[Saved data entries]

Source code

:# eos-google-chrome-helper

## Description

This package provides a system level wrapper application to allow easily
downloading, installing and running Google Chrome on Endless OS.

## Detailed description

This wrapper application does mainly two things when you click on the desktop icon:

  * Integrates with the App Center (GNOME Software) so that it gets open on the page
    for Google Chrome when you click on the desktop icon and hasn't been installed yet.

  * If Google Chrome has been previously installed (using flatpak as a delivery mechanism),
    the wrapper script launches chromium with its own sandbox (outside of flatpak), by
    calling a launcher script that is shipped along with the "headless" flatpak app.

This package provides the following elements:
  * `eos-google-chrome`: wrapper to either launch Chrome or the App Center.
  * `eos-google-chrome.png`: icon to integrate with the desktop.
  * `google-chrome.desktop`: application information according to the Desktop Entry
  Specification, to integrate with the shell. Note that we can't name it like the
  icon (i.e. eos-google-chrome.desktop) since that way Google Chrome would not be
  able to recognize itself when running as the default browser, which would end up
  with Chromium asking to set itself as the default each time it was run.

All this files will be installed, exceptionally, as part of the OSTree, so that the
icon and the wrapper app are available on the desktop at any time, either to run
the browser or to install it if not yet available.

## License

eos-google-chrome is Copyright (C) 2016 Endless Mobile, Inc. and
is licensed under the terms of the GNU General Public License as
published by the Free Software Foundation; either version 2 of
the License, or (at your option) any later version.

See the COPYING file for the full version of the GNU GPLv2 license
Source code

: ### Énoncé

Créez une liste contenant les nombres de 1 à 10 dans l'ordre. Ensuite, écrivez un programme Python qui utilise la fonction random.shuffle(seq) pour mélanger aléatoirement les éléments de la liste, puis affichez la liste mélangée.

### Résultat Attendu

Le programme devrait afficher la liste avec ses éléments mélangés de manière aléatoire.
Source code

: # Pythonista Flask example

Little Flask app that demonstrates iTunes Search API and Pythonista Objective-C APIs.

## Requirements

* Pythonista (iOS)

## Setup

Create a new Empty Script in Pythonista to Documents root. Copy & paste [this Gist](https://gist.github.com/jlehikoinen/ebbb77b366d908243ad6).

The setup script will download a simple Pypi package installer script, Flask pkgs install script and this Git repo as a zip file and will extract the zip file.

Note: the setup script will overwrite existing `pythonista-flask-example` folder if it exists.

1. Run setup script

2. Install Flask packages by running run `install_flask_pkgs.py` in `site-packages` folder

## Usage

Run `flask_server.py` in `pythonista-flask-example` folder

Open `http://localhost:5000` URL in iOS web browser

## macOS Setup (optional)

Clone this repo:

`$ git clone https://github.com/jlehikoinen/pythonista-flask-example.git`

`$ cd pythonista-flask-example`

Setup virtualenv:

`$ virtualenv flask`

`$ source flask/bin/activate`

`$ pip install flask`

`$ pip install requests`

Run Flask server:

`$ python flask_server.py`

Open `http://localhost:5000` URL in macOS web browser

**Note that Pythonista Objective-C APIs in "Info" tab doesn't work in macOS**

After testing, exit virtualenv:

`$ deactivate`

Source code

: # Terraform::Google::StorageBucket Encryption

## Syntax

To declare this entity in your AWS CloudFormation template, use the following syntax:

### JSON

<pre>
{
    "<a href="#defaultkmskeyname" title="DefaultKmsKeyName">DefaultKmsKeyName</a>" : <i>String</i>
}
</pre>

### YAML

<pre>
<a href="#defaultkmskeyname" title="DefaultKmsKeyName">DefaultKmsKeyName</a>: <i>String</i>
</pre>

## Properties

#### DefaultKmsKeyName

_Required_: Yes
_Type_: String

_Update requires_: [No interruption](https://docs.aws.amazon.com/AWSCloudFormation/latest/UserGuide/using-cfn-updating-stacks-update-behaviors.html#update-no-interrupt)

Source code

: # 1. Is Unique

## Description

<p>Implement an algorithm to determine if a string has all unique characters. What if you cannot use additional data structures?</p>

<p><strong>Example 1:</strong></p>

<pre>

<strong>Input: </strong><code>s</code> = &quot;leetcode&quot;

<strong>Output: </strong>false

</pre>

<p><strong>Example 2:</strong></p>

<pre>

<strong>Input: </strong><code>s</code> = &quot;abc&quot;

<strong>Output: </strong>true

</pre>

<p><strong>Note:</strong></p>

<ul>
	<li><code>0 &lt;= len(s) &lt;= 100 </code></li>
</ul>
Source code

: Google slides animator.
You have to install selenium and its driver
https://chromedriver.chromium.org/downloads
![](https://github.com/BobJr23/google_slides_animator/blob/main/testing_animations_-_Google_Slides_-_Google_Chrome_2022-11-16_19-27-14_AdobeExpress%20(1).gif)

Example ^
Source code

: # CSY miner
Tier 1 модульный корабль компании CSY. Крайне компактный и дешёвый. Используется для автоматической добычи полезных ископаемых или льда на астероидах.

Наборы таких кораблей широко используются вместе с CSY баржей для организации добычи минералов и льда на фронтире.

• REQUIREMENT: Transcribe the entries exactly, and make each line match the original.

• ANSWER SECTION:
Source code

:# eos-google-chrome-helper

## Description

This package provides a system level wrapper application to allow easily
downloading, installing and running Google Chrome on Endless OS.

## Detailed description

This wrapper application does mainly two things when you click on the desktop icon:

  * Integrates with the App Center (GNOME Software) so that it gets open on the page
    for Google Chrome when you click on the desktop icon and hasn't been installed yet.

  * If Google Chrome has been previously installed (using flatpak as a delivery mechanism),
    the wrapper script launches chromium with its own sandbox (outside of flatpak), by
    calling a launcher script that is shipped along with the "headless" flatpak app.

This package provides the following elements:
  * `eos-google-chrome`: wrapper to either launch Chrome or the App Center.
  * `eos-google-chrome.png`: icon to integrate with the desktop.
  * `google-chrome.desktop`: application information according to the Desktop Entry
  Specification, to integrate with the shell. Note that we can't name it like the
  icon (i.e. eos-google-chrome.desktop) since that way Google Chrome would not be
  able to recognize itself when running as the default browser, which would end up
  with Chromium asking to set itself as the default each time it was run.

All this files will be installed, exceptionally, as part of the OSTree, so that the
icon and the wrapper app are available on the desktop at any time, either to run
the browser or to install it if not yet available.

## License

eos-google-chrome is Copyright (C) 2016 Endless Mobile, Inc. and
is licensed under the terms of the GNU General Public License as
published by the Free Software Foundation; either version 2 of
the License, or (at your option) any later version.

See the COPYING file for the full version of the GNU GPLv2 license
Source code

: ### Énoncé

Créez une liste contenant les nombres de 1 à 10 dans l'ordre. Ensuite, écrivez un programme Python qui utilise la fonction random.shuffle(seq) pour mélanger aléatoirement les éléments de la liste, puis affichez la liste mélangée.

### Résultat Attendu

Le programme devrait afficher la liste avec ses éléments mélangés de manière aléatoire.
Source code

: # Pythonista Flask example

Little Flask app that demonstrates iTunes Search API and Pythonista Objective-C APIs.

## Requirements

* Pythonista (iOS)

## Setup

Create a new Empty Script in Pythonista to Documents root. Copy & paste [this Gist](https://gist.github.com/jlehikoinen/ebbb77b366d908243ad6).

The setup script will download a simple Pypi package installer script, Flask pkgs install script and this Git repo as a zip file and will extract the zip file.

Note: the setup script will overwrite existing `pythonista-flask-example` folder if it exists.

1. Run setup script

2. Install Flask packages by running run `install_flask_pkgs.py` in `site-packages` folder

## Usage

Run `flask_server.py` in `pythonista-flask-example` folder

Open `http://localhost:5000` URL in iOS web browser

## macOS Setup (optional)

Clone this repo:

`$ git clone https://github.com/jlehikoinen/pythonista-flask-example.git`

`$ cd pythonista-flask-example`

Setup virtualenv:

`$ virtualenv flask`

`$ source flask/bin/activate`

`$ pip install flask`

`$ pip install requests`

Run Flask server:

`$ python flask_server.py`

Open `http://localhost:5000` URL in macOS web browser

**Note that Pythonista Objective-C APIs in "Info" tab doesn't work in macOS**

After testing, exit virtualenv:

`$ deactivate`

Source code

: # Terraform::Google::StorageBucket Encryption

## Syntax

To declare this entity in your AWS CloudFormation template, use the following syntax:

### JSON

<pre>
{
    "<a href="#defaultkmskeyname" title="DefaultKmsKeyName">DefaultKmsKeyName</a>" : <i>String</i>
}
</pre>

### YAML

<pre>
<a href="#defaultkmskeyname" title="DefaultKmsKeyName">DefaultKmsKeyName</a>: <i>String</i>
</pre>

## Properties

#### DefaultKmsKeyName

_Required_: Yes
_Type_: String

_Update requires_: [No interruption](https://docs.aws.amazon.com/AWSCloudFormation/latest/UserGuide/using-cfn-updating-stacks-update-behaviors.html#update-no-interrupt)

Source code

: # 1. Is Unique

## Description

<p>Implement an algorithm to determine if a string has all unique characters. What if you cannot use additional data structures?</p>

<p><strong>Example 1:</strong></p>

<pre>

<strong>Input: </strong><code>s</code> = &quot;leetcode&quot;

<strong>Output: </strong>false

</pre>

<p><strong>Example 2:</strong></p>

<pre>

<strong>Input: </strong><code>s</code> = &quot;abc&quot;

<strong>Output: </strong>true

</pre>

<p><strong>Note:</strong></p>

<ul>
	<li><code>0 &lt;= len(s) &lt;= 100 </code></li>
</ul>
Source code

: Google slides animator.
You have to install selenium and its driver
https://chromedriver.chromium.org/downloads
![](https://github.com/BobJr23/google_slides_animator/blob/main/testing_animations_-_Google_Slides_-_Google_Chrome_2022-11-16_19-27-14_AdobeExpress%20(1).gif)

Example ^
Source code

: # CSY miner
Tier 1 модульный корабль компании CSY. Крайне компактный и дешёвый. Используется для автоматической добычи полезных ископаемых или льда на астероидах.

Наборы таких кораблей широко используются вместе с CSY баржей для организации добычи минералов и льда на фронтире.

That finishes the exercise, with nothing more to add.